··· PROVIDED MATERIAL

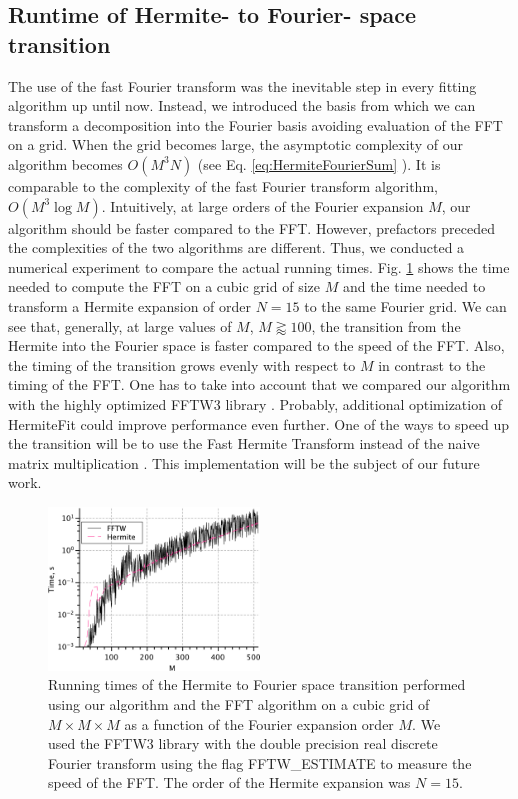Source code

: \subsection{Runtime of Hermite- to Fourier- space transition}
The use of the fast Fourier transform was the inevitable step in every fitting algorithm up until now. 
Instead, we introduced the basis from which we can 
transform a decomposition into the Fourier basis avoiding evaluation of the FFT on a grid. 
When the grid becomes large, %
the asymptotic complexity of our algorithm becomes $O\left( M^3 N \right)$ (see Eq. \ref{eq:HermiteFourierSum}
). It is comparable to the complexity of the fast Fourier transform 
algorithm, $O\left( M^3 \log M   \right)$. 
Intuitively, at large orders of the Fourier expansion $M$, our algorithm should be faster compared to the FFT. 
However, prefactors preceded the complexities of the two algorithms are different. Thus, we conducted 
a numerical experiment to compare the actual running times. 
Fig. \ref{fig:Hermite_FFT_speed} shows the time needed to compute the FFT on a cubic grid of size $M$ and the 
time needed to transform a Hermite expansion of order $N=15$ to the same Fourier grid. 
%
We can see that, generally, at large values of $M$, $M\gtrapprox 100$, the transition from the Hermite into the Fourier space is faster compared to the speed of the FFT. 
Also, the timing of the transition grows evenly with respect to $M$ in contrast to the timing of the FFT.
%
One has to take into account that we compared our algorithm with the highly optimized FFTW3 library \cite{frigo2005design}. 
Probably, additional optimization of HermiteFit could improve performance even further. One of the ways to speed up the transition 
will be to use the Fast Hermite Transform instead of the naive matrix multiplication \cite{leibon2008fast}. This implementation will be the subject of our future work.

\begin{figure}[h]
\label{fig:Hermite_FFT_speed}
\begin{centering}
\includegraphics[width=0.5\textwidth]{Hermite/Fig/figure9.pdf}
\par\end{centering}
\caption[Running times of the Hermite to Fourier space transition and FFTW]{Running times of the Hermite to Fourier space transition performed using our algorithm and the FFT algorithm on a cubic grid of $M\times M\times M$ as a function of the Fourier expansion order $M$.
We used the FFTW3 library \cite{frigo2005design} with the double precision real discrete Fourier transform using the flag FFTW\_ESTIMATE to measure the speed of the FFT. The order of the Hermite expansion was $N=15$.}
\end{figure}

······

PROBLEM TO SOLVE → The entries should be printed again exactly as written, leaving all pictures out.

SOLUTION FOR THIS PROBLEM →
Source code

: \subsection{Runtime of Hermite- to Fourier- space transition}
The use of the fast Fourier transform was the inevitable step in every fitting algorithm up until now. 
Instead, we introduced the basis from which we can 
transform a decomposition into the Fourier basis avoiding evaluation of the FFT on a grid. 
When the grid becomes large, %
the asymptotic complexity of our algorithm becomes $O\left( M^3 N \right)$ (see Eq. \ref{eq:HermiteFourierSum}
). It is comparable to the complexity of the fast Fourier transform 
algorithm, $O\left( M^3 \log M   \right)$. 
Intuitively, at large orders of the Fourier expansion $M$, our algorithm should be faster compared to the FFT. 
However, prefactors preceded the complexities of the two algorithms are different. Thus, we conducted 
a numerical experiment to compare the actual running times. 
Fig. \ref{fig:Hermite_FFT_speed} shows the time needed to compute the FFT on a cubic grid of size $M$ and the 
time needed to transform a Hermite expansion of order $N=15$ to the same Fourier grid. 
%
We can see that, generally, at large values of $M$, $M\gtrapprox 100$, the transition from the Hermite into the Fourier space is faster compared to the speed of the FFT. 
Also, the timing of the transition grows evenly with respect to $M$ in contrast to the timing of the FFT.
%
One has to take into account that we compared our algorithm with the highly optimized FFTW3 library \cite{frigo2005design}. 
Probably, additional optimization of HermiteFit could improve performance even further. One of the ways to speed up the transition 
will be to use the Fast Hermite Transform instead of the naive matrix multiplication \cite{leibon2008fast}. This implementation will be the subject of our future work.

\begin{figure}[h]
\label{fig:Hermite_FFT_speed}
\begin{centering}
\includegraphics[width=0.5\textwidth]{Hermite/Fig/figure9.pdf}
\par\end{centering}
\caption[Running times of the Hermite to Fourier space transition and FFTW]{Running times of the Hermite to Fourier space transition performed using our algorithm and the FFT algorithm on a cubic grid of $M\times M\times M$ as a function of the Fourier expansion order $M$.
We used the FFTW3 library \cite{frigo2005design} with the double precision real discrete Fourier transform using the flag FFTW\_ESTIMATE to measure the speed of the FFT. The order of the Hermite expansion was $N=15$.}
\end{figure}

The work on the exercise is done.